Bill Whittle Day!
Only posting a link, or, rather two videos.
Ash Wednesday is tomorrow. In honor of Mardi Gras (Fat Tuesday, for you non-francophiles) we have a festival of Bill Whittle: End of the Beginning and Free Frontier.
END OF THE BEGINNING:
There is a rather nice science fiction story hidden somewhere in this analysis, which ties the form of government roughly to the surrounding social power structure, including the basic form of the economy, either husbandmen of the Agrarian Revolution, factory hand of the Industrial Revolution, or programmer of the Information Revolution.

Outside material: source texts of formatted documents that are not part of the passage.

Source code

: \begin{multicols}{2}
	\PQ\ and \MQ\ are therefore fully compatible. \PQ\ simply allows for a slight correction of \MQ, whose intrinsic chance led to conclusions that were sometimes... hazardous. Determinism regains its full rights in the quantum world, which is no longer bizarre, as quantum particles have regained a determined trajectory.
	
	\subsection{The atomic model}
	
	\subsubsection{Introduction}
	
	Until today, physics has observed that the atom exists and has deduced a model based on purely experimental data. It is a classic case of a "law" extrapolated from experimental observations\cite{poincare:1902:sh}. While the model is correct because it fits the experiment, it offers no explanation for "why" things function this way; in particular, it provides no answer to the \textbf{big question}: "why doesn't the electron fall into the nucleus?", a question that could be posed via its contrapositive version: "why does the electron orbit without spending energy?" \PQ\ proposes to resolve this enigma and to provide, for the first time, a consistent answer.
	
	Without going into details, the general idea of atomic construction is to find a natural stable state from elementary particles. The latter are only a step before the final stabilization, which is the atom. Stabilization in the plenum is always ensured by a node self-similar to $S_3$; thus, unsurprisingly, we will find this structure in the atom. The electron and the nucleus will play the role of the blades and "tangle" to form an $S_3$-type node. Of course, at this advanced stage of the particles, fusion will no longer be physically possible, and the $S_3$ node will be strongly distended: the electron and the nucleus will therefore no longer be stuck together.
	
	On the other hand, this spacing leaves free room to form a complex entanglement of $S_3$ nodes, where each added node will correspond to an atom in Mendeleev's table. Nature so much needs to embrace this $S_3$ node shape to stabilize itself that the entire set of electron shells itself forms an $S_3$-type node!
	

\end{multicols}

Whether one agrees or not with Mr. Whittle analysis of the Tea Party movement, anyone not blindly partisan must see that his description of the causes behind this cause is more convincing because more detailed, than the voices that just call them racists. True or false, there is something to think about in what Whittle says about them. The racist slur is merely a button-push. If you have not been conditioned Pavlov-style to have the correct frothy-mouth rage reaction, the button does not click, and pushing it again harder will not make it click. When a push-button slander works or when it does not work, either way, there is nothing to think about.
Myself, I know only two guys in the Tea Party movement: one of them is a guy from Japan and married an oriental wife and the other one is a Black guy. The ability to halt a movement with a one-word slander is severely limited in an era where the party no longer controls all the media.

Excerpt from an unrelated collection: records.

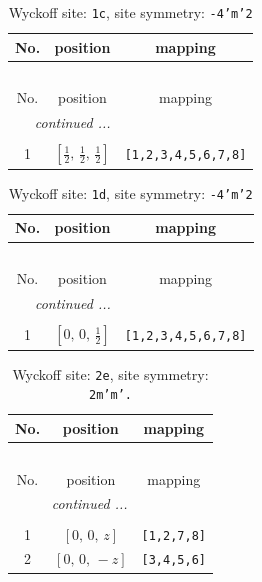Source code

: \documentclass[fleqn,8pt]{jsarticle}
\begin{document}
\begin{longtable}{ccc}
\caption{Wyckoff site: {\tt 1c}, site symmetry: {\tt -4'm'2}}
 \\
 \hline \hline
No. & position & mapping \\ \hline \endfirsthead

\multicolumn{2}{l}{\tablename\ \thetable{}} \\
 \hline \hline
No. & position & mapping \\ \hline \endhead

 \hline \hline
\multicolumn{2}{r}{\footnotesize\it continued ...} \\ \endfoot

 \hline \hline
\multicolumn{2}{r}{} \\ \endlastfoot

1 & $\left[ \frac{1}{2},\, \frac{1}{2},\, \frac{1}{2} \right]$ & {\tt [1,2,3,4,5,6,7,8]} \\
\end{longtable}
\renewcommand{\arraystretch}{1.2}
\begin{longtable}{ccc}
\caption{Wyckoff site: {\tt 1d}, site symmetry: {\tt -4'm'2}}
 \\
 \hline \hline
No. & position & mapping \\ \hline \endfirsthead

\multicolumn{2}{l}{\tablename\ \thetable{}} \\
 \hline \hline
No. & position & mapping \\ \hline \endhead

 \hline \hline
\multicolumn{2}{r}{\footnotesize\it continued ...} \\ \endfoot

 \hline \hline
\multicolumn{2}{r}{} \\ \endlastfoot

1 & $\left[ 0,\, 0,\, \frac{1}{2} \right]$ & {\tt [1,2,3,4,5,6,7,8]} \\
\end{longtable}
\renewcommand{\arraystretch}{1.2}
\begin{longtable}{ccc}
\caption{Wyckoff site: {\tt 2e}, site symmetry: {\tt 2m'm'.}}
 \\
 \hline \hline
No. & position & mapping \\ \hline \endfirsthead

\multicolumn{2}{l}{\tablename\ \thetable{}} \\
 \hline \hline
No. & position & mapping \\ \hline \endhead

 \hline \hline
\multicolumn{2}{r}{\footnotesize\it continued ...} \\ \endfoot

 \hline \hline
\multicolumn{2}{r}{} \\ \endlastfoot

1 & $\left[ 0,\, 0,\, z \right]$ & {\tt [1,2,7,8]} \\ \hline
2 & $\left[ 0,\, 0,\, - z \right]$ & {\tt [3,4,5,6]} \\
\end{longtable}
\end{document}
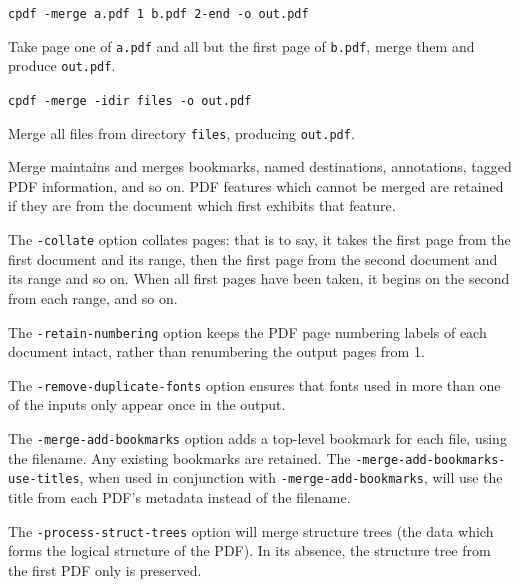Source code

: \documentclass{book}
\begin{document}
  \begin{framed}\small
    \noindent\verb!cpdf -merge a.pdf 1 b.pdf 2-end -o out.pdf!

    \vspace{2.5mm}
    \noindent Take page one of \texttt{a.pdf} and all but the first page of
\texttt{b.pdf}, merge them and produce \texttt{out.pdf}.

    \vspace{1.5mm}
    \noindent\verb!cpdf -merge -idir files -o out.pdf!

    \vspace{2.5mm}
    \noindent Merge all files from directory \texttt{files}, producing \texttt{out.pdf}.

  \end{framed}

\noindent Merge maintains and merges bookmarks, named destinations, annotations, tagged PDF information, and so on. PDF features which cannot be merged are retained if they are from
the document which first exhibits that feature.

The \texttt{-collate} option collates pages: that is to say, it takes the first page from the first document and its range, then the first page from the second document and its range and so on. When all first pages have been taken, it begins on the second from each range, and so on.

The \texttt{-retain-numbering} option keeps the PDF page numbering labels of
each document intact, rather than renumbering the output pages from 1.

The \texttt{-remove-duplicate-fonts} option ensures that fonts used in more than one
of the inputs only appear once in the output.

The \texttt{-merge-add-bookmarks} option adds a top-level bookmark for each file, using the filename. Any existing bookmarks are retained. The \texttt{-merge\--add\--bookmarks\--use\--titles}, when used in conjunction with \texttt{-merge-add-bookmarks}, will use the title from each PDF's metadata instead of the filename.

The \texttt{-process-struct-trees} option will merge structure trees (the data which forms the logical structure of the PDF). In its absence, the structure tree from the first PDF only is preserved.
\end{document}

No matter which side I was on, I would see which side I would bet on to win. You cannot beat something with nothing. You cannot beat an argument — good or bad — with a non-argument.
I say “good or bad” because the international communist movement, which was “bad” in that it had about the most illogical and most morally depraved argument one can imagine “analyzing” the causes and solutions to the discontent accompanying industrialization, won over more than half the world in one generation, and merely because, so far as I can see, no one until quite late in the game stood up to argue against them: FA Hayek and Ludwig von Mises for the economic argument, Ayn Rand for the moral argument. Marx wrote in the 1890’s, and these authors were half a century later.
FREE FRONTIER:
And for your further viewing pleasure, a topic near and dear to my heart, space exploration:
Armadillo Aerospace is funded by the guy who make DOOM, my favorite first person shooter.
I cannot behold Spaceship One without fainting like a bobbysoxer seeing Sinatra. I am reminded of the Heinlein characters like Delos D. Harriman, the man who sold the moon. Dreams do come true, sciencefictioneers. Ad Astra!